What you are trying to do is assign a to point to the newly allocated memory, from what I gather. This won't work because a is an array, not a pointer. In order to achieve what you want you need to store and modify a pointer to an array. You can achieve your swap in two ways. For both, func1 will be:
void func1 () {
uint32_t t = 2;
uint32_t a[2] = {0x00000001,0x40000000};
uint32_t * b = a;
b = do_some_magic(&t);
work_with_modified(t,b);
}
uint32_t * do_some_magic(uint32_t *t){
*t++;
return malloc((*t) * sizeof(uint32_t));
}
or alternatively:
void func1 () {
uint32_t t = 2;
uint32_t a[2] = {0x00000001,0x40000000};
uint32_t * b = a;
do_some_magic(&t, &b);
work_with_modified(t,b);
}
void do_some_magic(uint32_t *t, uint32_t **b){
*t++;
*b = malloc((*t) * sizeof(uint32_t));
}
The second is closer to your original code.
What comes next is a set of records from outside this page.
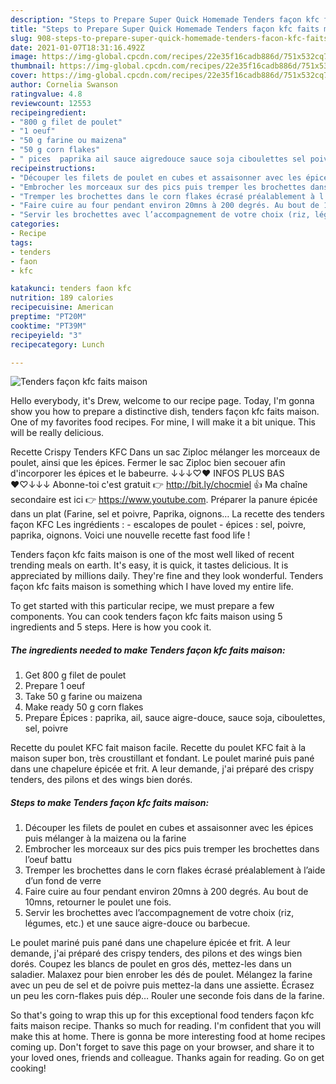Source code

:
```yaml
---
description: "Steps to Prepare Super Quick Homemade Tenders façon kfc faits maison"
title: "Steps to Prepare Super Quick Homemade Tenders façon kfc faits maison"
slug: 908-steps-to-prepare-super-quick-homemade-tenders-facon-kfc-faits-maison
date: 2021-01-07T18:31:16.492Z
image: https://img-global.cpcdn.com/recipes/22e35f16cadb886d/751x532cq70/tenders-facon-kfc-faits-maison-photo-principale-de-la-recette.jpg
thumbnail: https://img-global.cpcdn.com/recipes/22e35f16cadb886d/751x532cq70/tenders-facon-kfc-faits-maison-photo-principale-de-la-recette.jpg
cover: https://img-global.cpcdn.com/recipes/22e35f16cadb886d/751x532cq70/tenders-facon-kfc-faits-maison-photo-principale-de-la-recette.jpg
author: Cornelia Swanson
ratingvalue: 4.8
reviewcount: 12553
recipeingredient:
- "800 g filet de poulet"
- "1 oeuf"
- "50 g farine ou maizena"
- "50 g corn flakes"
- " pices  paprika ail sauce aigredouce sauce soja ciboulettes sel poivre"
recipeinstructions:
- "Découper les filets de poulet en cubes et assaisonner avec les épices puis mélanger à la maizena ou la farine"
- "Embrocher les morceaux sur des pics puis tremper les brochettes dans l’oeuf battu"
- "Tremper les brochettes dans le corn flakes écrasé préalablement à l’aide d’un fond de verre"
- "Faire cuire au four pendant environ 20mns à 200 degrés. Au bout de 10mns, retourner le poulet une fois."
- "Servir les brochettes avec l’accompagnement de votre choix (riz, légumes, etc.) et une sauce aigre-douce ou barbecue."
categories:
- Recipe
tags:
- tenders
- faon
- kfc

katakunci: tenders faon kfc 
nutrition: 189 calories
recipecuisine: American
preptime: "PT20M"
cooktime: "PT39M"
recipeyield: "3"
recipecategory: Lunch

---
```



![Tenders façon kfc faits maison](https://img-global.cpcdn.com/recipes/22e35f16cadb886d/751x532cq70/tenders-facon-kfc-faits-maison-photo-principale-de-la-recette.jpg)

Hello everybody, it's Drew, welcome to our recipe page. Today, I'm gonna show you how to prepare a distinctive dish, tenders façon kfc faits maison. One of my favorites food recipes. For mine, I will make it a bit unique. This will be really delicious.

Recette Crispy Tenders KFC Dans un sac Ziploc mélanger les morceaux de poulet, ainsi que les épices. Fermer le sac Ziploc bien secouer afin d&#39;incorporer les épices et le babeurre. ↓↓↓♡♥ INFOS PLUS BAS ♥♡↓↓↓ Abonne-toi c&#39;est gratuit 👉 http://bit.ly/chocmiel 👍 Ma chaîne secondaire est ici 👉 https://www.youtube.com. Préparer la panure épicée dans un plat (Farine, sel et poivre, Paprika, oignons… La recette des tenders façon KFC Les ingrédients : - escalopes de poulet - épices : sel, poivre, paprika, oignons. Voici une nouvelle recette fast food life !

Tenders façon kfc faits maison is one of the most well liked of recent trending meals on earth. It's easy, it is quick, it tastes delicious. It is appreciated by millions daily. They're fine and they look wonderful. Tenders façon kfc faits maison is something which I have loved my entire life.


To get started with this particular recipe, we must prepare a few components. You can cook tenders façon kfc faits maison using 5 ingredients and 5 steps. Here is how you cook it.

<!--inarticleads1-->

##### The ingredients needed to make Tenders façon kfc faits maison:

1. Get 800 g filet de poulet
1. Prepare 1 oeuf
1. Take 50 g farine ou maizena
1. Make ready 50 g corn flakes
1. Prepare  Épices : paprika, ail, sauce aigre-douce, sauce soja, ciboulettes, sel, poivre


Recette du poulet KFC fait maison facile. Recette du poulet KFC fait à la maison super bon, très croustillant et fondant. Le poulet mariné puis pané dans une chapelure épicée et frit. A leur demande, j&#39;ai préparé des crispy tenders, des pilons et des wings bien dorés. 

<!--inarticleads2-->

##### Steps to make Tenders façon kfc faits maison:

1. Découper les filets de poulet en cubes et assaisonner avec les épices puis mélanger à la maizena ou la farine
1. Embrocher les morceaux sur des pics puis tremper les brochettes dans l’oeuf battu
1. Tremper les brochettes dans le corn flakes écrasé préalablement à l’aide d’un fond de verre
1. Faire cuire au four pendant environ 20mns à 200 degrés. Au bout de 10mns, retourner le poulet une fois.
1. Servir les brochettes avec l’accompagnement de votre choix (riz, légumes, etc.) et une sauce aigre-douce ou barbecue.


Le poulet mariné puis pané dans une chapelure épicée et frit. A leur demande, j&#39;ai préparé des crispy tenders, des pilons et des wings bien dorés. Coupez les blancs de poulet en gros dés, mettez-les dans un saladier. Malaxez pour bien enrober les dés de poulet. Mélangez la farine avec un peu de sel et de poivre puis mettez-la dans une assiette. Écrasez un peu les corn-flakes puis dép… Rouler une seconde fois dans de la farine. 

So that's going to wrap this up for this exceptional food tenders façon kfc faits maison recipe. Thanks so much for reading. I'm confident that you will make this at home. There is gonna be more interesting food at home recipes coming up. Don't forget to save this page on your browser, and share it to your loved ones, friends and colleague. Thanks again for reading. Go on get cooking!
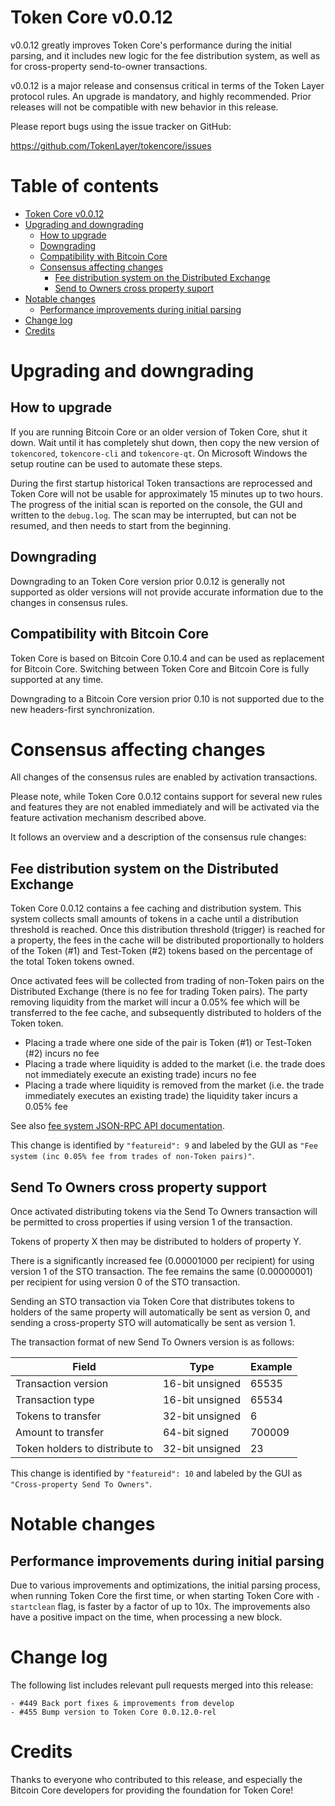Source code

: Token Core v0.0.12
=================

v0.0.12 greatly improves Token Core's performance during the initial parsing, and it includes new logic for the fee distribution system, as well as for cross-property send-to-owner transactions.

v0.0.12 is a major release and consensus critical in terms of the Token Layer protocol rules. An upgrade is mandatory, and highly recommended. Prior releases will not be compatible with new behavior in this release.

Please report bugs using the issue tracker on GitHub:

  https://github.com/TokenLayer/tokencore/issues

Table of contents
=================

- [Token Core v0.0.12](#token-core-v0012)
- [Upgrading and downgrading](#upgrading-and-downgrading)
  - [How to upgrade](#how-to-upgrade)
  - [Downgrading](#downgrading)
  - [Compatibility with Bitcoin Core](#compatibility-with-bitcoin-core)
  - [Consensus affecting changes](#consensus-affecting-changes)
    - [Fee distribution system on the Distributed Exchange](#fee-distribution-system-on-the-distributed-exchange)
    - [Send to Owners cross property suport](#send-to-owners-cross-property-support)
- [Notable changes](#notable-changes)
  - [Performance improvements during initial parsing](#performance-improvements-during-initial-parsing)
- [Change log](#change-log)
- [Credits](#credits)

Upgrading and downgrading
=========================

How to upgrade
--------------

If you are running Bitcoin Core or an older version of Token Core, shut it down. Wait until it has completely shut down, then copy the new version of `tokencored`, `tokencore-cli` and `tokencore-qt`. On Microsoft Windows the setup routine can be used to automate these steps.

During the first startup historical Token transactions are reprocessed and Token Core will not be usable for approximately 15 minutes up to two hours. The progress of the initial scan is reported on the console, the GUI and written to the `debug.log`. The scan may be interrupted, but can not be resumed, and then needs to start from the beginning.

Downgrading
-----------

Downgrading to an Token Core version prior 0.0.12 is generally not supported as older versions will not provide accurate information due to the changes in consensus rules.

Compatibility with Bitcoin Core
-------------------------------

Token Core is based on Bitcoin Core 0.10.4 and can be used as replacement for Bitcoin Core. Switching between Token Core and Bitcoin Core is fully supported at any time.

Downgrading to a Bitcoin Core version prior 0.10 is not supported due to the new headers-first synchronization.

Consensus affecting changes
===========================

All changes of the consensus rules are enabled by activation transactions.

Please note, while Token Core 0.0.12 contains support for several new rules and features they are not enabled immediately and will be activated via the feature activation mechanism described above.

It follows an overview and a description of the consensus rule changes:

Fee distribution system on the Distributed Exchange
---------------------------------------------------

Token Core 0.0.12 contains a fee caching and distribution system.  This system collects small amounts of tokens in a cache until a distribution threshold is reached.  Once this distribution threshold (trigger) is reached for a property, the fees in the cache will be distributed proportionally to holders of the Token (#1) and Test-Token (#2) tokens based on the percentage of the total Token tokens owned.

Once activated fees will be collected from trading of non-Token pairs on the Distributed Exchange (there is no fee for trading Token pairs).  The party removing liquidity from the market will incur a 0.05% fee which will be transferred to the fee cache, and subsequently distributed to holders of the Token token.

- Placing a trade where one side of the pair is Token (#1) or Test-Token (#2) incurs no fee
- Placing a trade where liquidity is added to the market (i.e. the trade does not immediately execute an existing trade) incurs no fee
- Placing a trade where liquidity is removed from the market (i.e. the trade immediately executes an existing trade) the liquidity taker incurs a 0.05% fee

See also [fee system JSON-RPC API documentation](https://github.com/TokenLayer/tokencore/blob/master/src/tokencore/doc/rpc-api.md#fee-system).

This change is identified by `"featureid": 9` and labeled by the GUI as `"Fee system (inc 0.05% fee from trades of non-Token pairs)"`.

Send To Owners cross property support
-------------------------------------

Once activated distributing tokens via the Send To Owners transaction will be permitted to cross properties if using version 1 of the transaction.

Tokens of property X then may be distributed to holders of property Y.

There is a significantly increased fee (0.00001000 per recipient) for using version 1 of the STO transaction.  The fee remains the same (0.00000001) per recipient for using version 0 of the STO transaction.

Sending an STO transaction via Token Core that distributes tokens to holders of the same property will automatically be sent as version 0, and sending a cross-property STO will automatically be sent as version 1.

The transaction format of new Send To Owners version is as follows:

| **Field**                      | **Type**        | **Example** |
| ------------------------------ | --------------- | ----------- |
| Transaction version            | 16-bit unsigned | 65535       |
| Transaction type               | 16-bit unsigned | 65534       |
| Tokens to transfer             | 32-bit unsigned | 6           |
| Amount to transfer             | 64-bit signed   | 700009      |
| Token holders to distribute to | 32-bit unsigned | 23          |

This change is identified by `"featureid": 10` and labeled by the GUI as `"Cross-property Send To Owners"`.

Notable changes
===============

Performance improvements during initial parsing
-----------------------------------------------

Due to various improvements and optimizations, the initial parsing process, when running Token Core the first time, or when starting Token Core with `-startclean` flag, is faster by a factor of up to 10x. The improvements also have a positive impact on the time, when processing a new block.

Change log
==========

The following list includes relevant pull requests merged into this release:
```
- #449 Back port fixes & improvements from develop
- #455 Bump version to Token Core 0.0.12.0-rel
```

Credits
=======

Thanks to everyone who contributed to this release, and especially the Bitcoin Core developers for providing the foundation for Token Core!
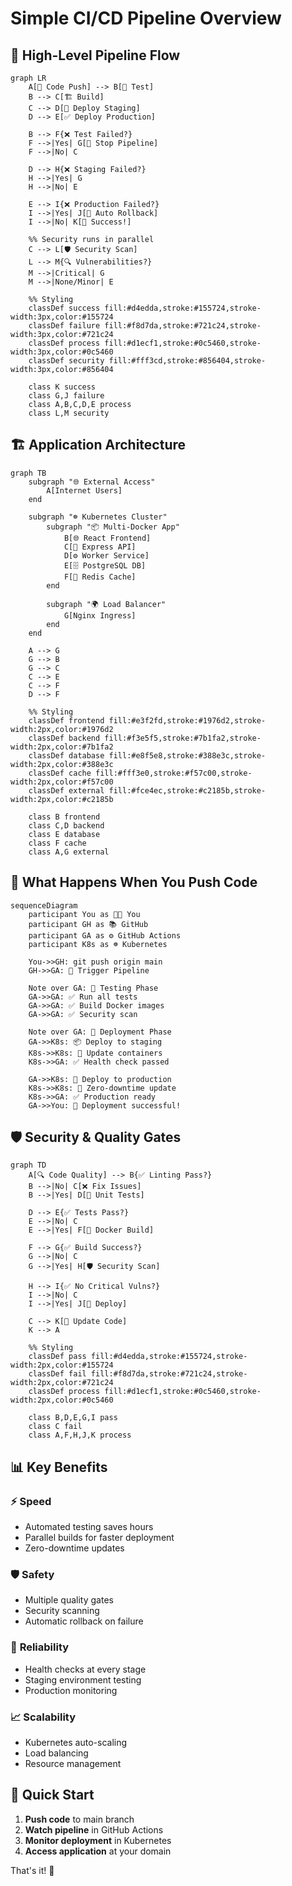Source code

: # Simple CI/CD Pipeline Overview

## 🚀 High-Level Pipeline Flow

```mermaid
graph LR
    A[📝 Code Push] --> B[🧪 Test]
    B --> C[🏗️ Build]
    C --> D[🚀 Deploy Staging]
    D --> E[✅ Deploy Production]
    
    B --> F{❌ Test Failed?}
    F -->|Yes| G[🛑 Stop Pipeline]
    F -->|No| C
    
    D --> H{❌ Staging Failed?}
    H -->|Yes| G
    H -->|No| E
    
    E --> I{❌ Production Failed?}
    I -->|Yes| J[🔄 Auto Rollback]
    I -->|No| K[🎉 Success!]
    
    %% Security runs in parallel
    C --> L[🛡️ Security Scan]
    L --> M{🔍 Vulnerabilities?}
    M -->|Critical| G
    M -->|None/Minor| E
    
    %% Styling
    classDef success fill:#d4edda,stroke:#155724,stroke-width:3px,color:#155724
    classDef failure fill:#f8d7da,stroke:#721c24,stroke-width:3px,color:#721c24
    classDef process fill:#d1ecf1,stroke:#0c5460,stroke-width:3px,color:#0c5460
    classDef security fill:#fff3cd,stroke:#856404,stroke-width:3px,color:#856404
    
    class K success
    class G,J failure
    class A,B,C,D,E process
    class L,M security
```

## 🏗️ Application Architecture

```mermaid
graph TB
    subgraph "🌐 External Access"
        A[Internet Users]
    end
    
    subgraph "☸️ Kubernetes Cluster"
        subgraph "📦 Multi-Docker App"
            B[🌐 React Frontend]
            C[🔧 Express API]
            D[⚙️ Worker Service]
            E[🗄️ PostgreSQL DB]
            F[🔴 Redis Cache]
        end
        
        subgraph "🌍 Load Balancer"
            G[Nginx Ingress]
        end
    end
    
    A --> G
    G --> B
    G --> C
    C --> E
    C --> F
    D --> F
    
    %% Styling
    classDef frontend fill:#e3f2fd,stroke:#1976d2,stroke-width:2px,color:#1976d2
    classDef backend fill:#f3e5f5,stroke:#7b1fa2,stroke-width:2px,color:#7b1fa2
    classDef database fill:#e8f5e8,stroke:#388e3c,stroke-width:2px,color:#388e3c
    classDef cache fill:#fff3e0,stroke:#f57c00,stroke-width:2px,color:#f57c00
    classDef external fill:#fce4ec,stroke:#c2185b,stroke-width:2px,color:#c2185b
    
    class B frontend
    class C,D backend
    class E database
    class F cache
    class A,G external
```

## 🔄 What Happens When You Push Code

```mermaid
sequenceDiagram
    participant You as 👨‍💻 You
    participant GH as 📚 GitHub
    participant GA as ⚙️ GitHub Actions
    participant K8s as ☸️ Kubernetes
    
    You->>GH: git push origin main
    GH->>GA: 🚀 Trigger Pipeline
    
    Note over GA: 🧪 Testing Phase
    GA->>GA: ✅ Run all tests
    GA->>GA: ✅ Build Docker images
    GA->>GA: ✅ Security scan
    
    Note over GA: 🚀 Deployment Phase
    GA->>K8s: 📦 Deploy to staging
    K8s->>K8s: 🔄 Update containers
    K8s->>GA: ✅ Health check passed
    
    GA->>K8s: 🎯 Deploy to production
    K8s->>K8s: 🔄 Zero-downtime update
    K8s->>GA: ✅ Production ready
    GA->>You: 🎉 Deployment successful!
```

## 🛡️ Security & Quality Gates

```mermaid
graph TD
    A[🔍 Code Quality] --> B{✅ Linting Pass?}
    B -->|No| C[❌ Fix Issues]
    B -->|Yes| D[🧪 Unit Tests]
    
    D --> E{✅ Tests Pass?}
    E -->|No| C
    E -->|Yes| F[🐳 Docker Build]
    
    F --> G{✅ Build Success?}
    G -->|No| C
    G -->|Yes| H[🛡️ Security Scan]
    
    H --> I{✅ No Critical Vulns?}
    I -->|No| C
    I -->|Yes| J[🚀 Deploy]
    
    C --> K[📝 Update Code]
    K --> A
    
    %% Styling
    classDef pass fill:#d4edda,stroke:#155724,stroke-width:2px,color:#155724
    classDef fail fill:#f8d7da,stroke:#721c24,stroke-width:2px,color:#721c24
    classDef process fill:#d1ecf1,stroke:#0c5460,stroke-width:2px,color:#0c5460
    
    class B,D,E,G,I pass
    class C fail
    class A,F,H,J,K process
```

## 📊 Key Benefits

### ⚡ **Speed**
- Automated testing saves hours
- Parallel builds for faster deployment
- Zero-downtime updates

### 🛡️ **Safety**
- Multiple quality gates
- Security scanning
- Automatic rollback on failure

### 🔄 **Reliability**
- Health checks at every stage
- Staging environment testing
- Production monitoring

### 📈 **Scalability**
- Kubernetes auto-scaling
- Load balancing
- Resource management

## 🎯 Quick Start

1. **Push code** to main branch
2. **Watch pipeline** in GitHub Actions
3. **Monitor deployment** in Kubernetes
4. **Access application** at your domain

That's it! 🎉 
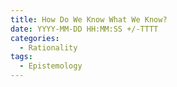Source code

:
 ```yaml
---
title: How Do We Know What We Know?
date: YYYY-MM-DD HH:MM:SS +/-TTTT
categories:
  - Rationality
tags:
  - Epistemology
---
```

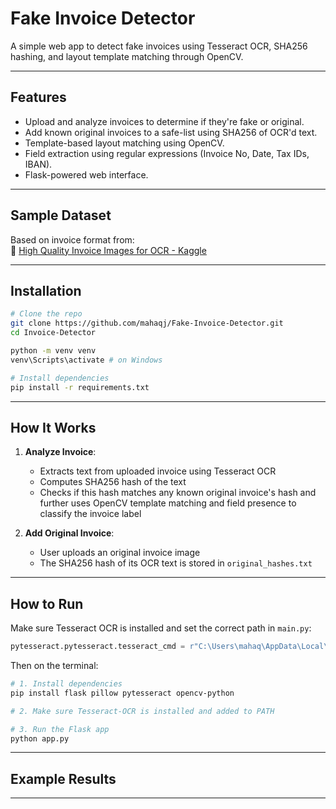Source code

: # Fake Invoice Detector

A simple web app to detect fake invoices using Tesseract OCR, SHA256 hashing, and layout template matching through OpenCV.

---

## Features

- Upload and analyze invoices to determine if they're fake or original.
- Add known original invoices to a safe-list using SHA256 of OCR'd text.
- Template-based layout matching using OpenCV.
- Field extraction using regular expressions (Invoice No, Date, Tax IDs, IBAN).
- Flask-powered web interface.

---

## Sample Dataset

Based on invoice format from:  
🔗 [High Quality Invoice Images for OCR - Kaggle](https://www.kaggle.com/datasets/osamahosamabdellatif/high-quality-invoice-images-for-ocr)

---

## Installation

```bash
# Clone the repo
git clone https://github.com/mahaqj/Fake-Invoice-Detector.git
cd Invoice-Detector

python -m venv venv
venv\Scripts\activate # on Windows

# Install dependencies
pip install -r requirements.txt
```

---

## How It Works

1. **Analyze Invoice**:
    - Extracts text from uploaded invoice using Tesseract OCR
    - Computes SHA256 hash of the text
    - Checks if this hash matches any known original invoice's hash and further uses OpenCV template matching and field presence to classify the invoice label

2. **Add Original Invoice**:
    - User uploads an original invoice image
    - The SHA256 hash of its OCR text is stored in `original_hashes.txt`

---

## How to Run

Make sure Tesseract OCR is installed and set the correct path in `main.py`:

```python
pytesseract.pytesseract.tesseract_cmd = r"C:\Users\mahaq\AppData\Local\Programs\Tesseract-OCR\tesseract.exe"
```

Then on the terminal:

```bash
# 1. Install dependencies
pip install flask pillow pytesseract opencv-python

# 2. Make sure Tesseract-OCR is installed and added to PATH

# 3. Run the Flask app
python app.py
```

---

## Example Results



---
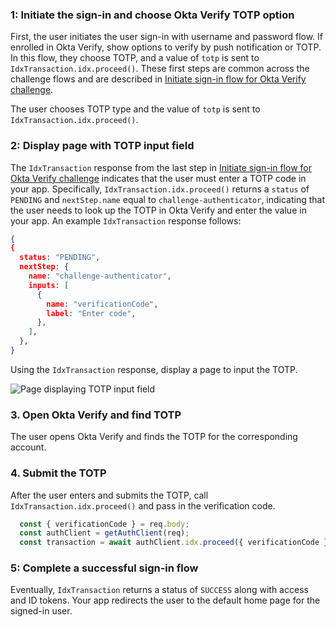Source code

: ### 1: Initiate the sign-in and choose Okta Verify TOTP option

First, the user initiates the user sign-in with username and password flow. If enrolled in Okta Verify, show options to verify by push notification or TOTP. In this flow, they choose TOTP, and a value of `totp` is sent to
`IdxTransaction.idx.proceed()`. These first steps are common across the challenge flows and are described in [Initiate sign-in flow for Okta Verify challenge](#_1-initiate-use-case-requiring-authentication).

The user chooses TOTP type and the value of `totp` is sent to `IdxTransaction.idx.proceed()`.

### 2: Display page with TOTP input field

The `IdxTransaction` response from the last step in [Initiate sign-in flow for Okta Verify challenge](#_1-initiate-use-case-requiring-authentication) indicates that the user must enter a TOTP code in your app. Specifically, `IdxTransaction.idx.proceed()` returns a `status` of `PENDING` and `nextStep.name` equal to `challenge-authenticator`, indicating that the user needs to look up the TOTP in Okta Verify and enter the value in your app. An example `IdxTransaction` response follows:

```json
{
{
  status: "PENDING",
  nextStep: {
    name: "challenge-authenticator",
    inputs: [
      {
        name: "verificationCode",
        label: "Enter code",
      },
    ],
  },
}
```

Using the `IdxTransaction` response, display a page to input the TOTP.

<div class="common-image-format bordered-image">

![Page displaying TOTP input field](/img/authenticators/authenticators-oktaverify-challenge-otp.png)

</div>

### 3. Open Okta Verify and find TOTP

The user opens Okta Verify and finds the TOTP for the corresponding account.

### 4. Submit the TOTP

After the user enters and submits the TOTP, call `IdxTransaction.idx.proceed()` and pass in the verification code.

```javascript
  const { verificationCode } = req.body;
  const authClient = getAuthClient(req);
  const transaction = await authClient.idx.proceed({ verificationCode });
```

### 5: Complete a successful sign-in flow

Eventually, `IdxTransaction` returns a status of `SUCCESS` along with access and ID tokens. Your app redirects the user to the default home page for the signed-in user.
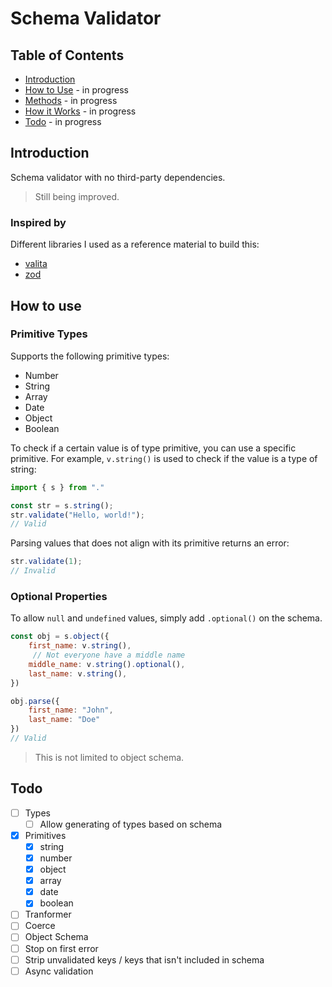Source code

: # Schema Validator

## Table of Contents

* [Introduction](#introduction)
* [How to Use](#how-to-use) - in progress
* [Methods](#methods) - in progress
* [How it Works](#how-it-works) - in progress
* [Todo](#todo) - in progress

## Introduction

Schema validator with no third-party dependencies.

> Still being improved.

### Inspired by

Different libraries I used as a reference material to build this:
* [valita](https://github.com/badrap/valita)
* [zod](https://github.com/colinhacks/zod)

## How to use

### Primitive Types

Supports the following primitive types:
- Number
- String
- Array
- Date
- Object
- Boolean

To check if a certain value is of type primitive, you can use a specific primitive. 
For example, `v.string()` is used to check if the value is a type of string:

```js
import { s } from "."

const str = s.string();
str.validate("Hello, world!");
// Valid
```

Parsing values that does not align with its primitive returns an error:

```js
str.validate(1);
// Invalid
```

### Optional Properties

To allow `null` and `undefined` values, simply add `.optional()` on the schema.

```js
const obj = s.object({
    first_name: v.string(),
     // Not everyone have a middle name
    middle_name: v.string().optional(),
    last_name: v.string(),
})

obj.parse({
    first_name: "John",
    last_name: "Doe"
})
// Valid
```

> This is not limited to object schema.

## Todo
- [ ] Types
    - [ ] Allow generating of types based on schema 
- [x] Primitives
    - [x] string
    - [x] number
    - [x] object
    - [x] array
    - [x] date
    - [x] boolean
- [ ] Tranformer
- [ ] Coerce
- [ ] Object Schema
 - [ ] Stop on first error
 - [ ] Strip unvalidated keys / keys that isn't included in schema
- [ ] Async validation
Of course error checking has been ignored here as with your original example. You also need to take note of the fact that do_some_magic has allocated memory on the heap. This memory needs to be freed later. If you call the do_some_magic multiple times, you need to free the memory pointed to by b before each subsequent call (except the first call where you used a automatically allocated array).
Finally, this and your original code are not really swapping arrays. The code simply allocates a new array in place of an old one. But I think this answers the essence of your question.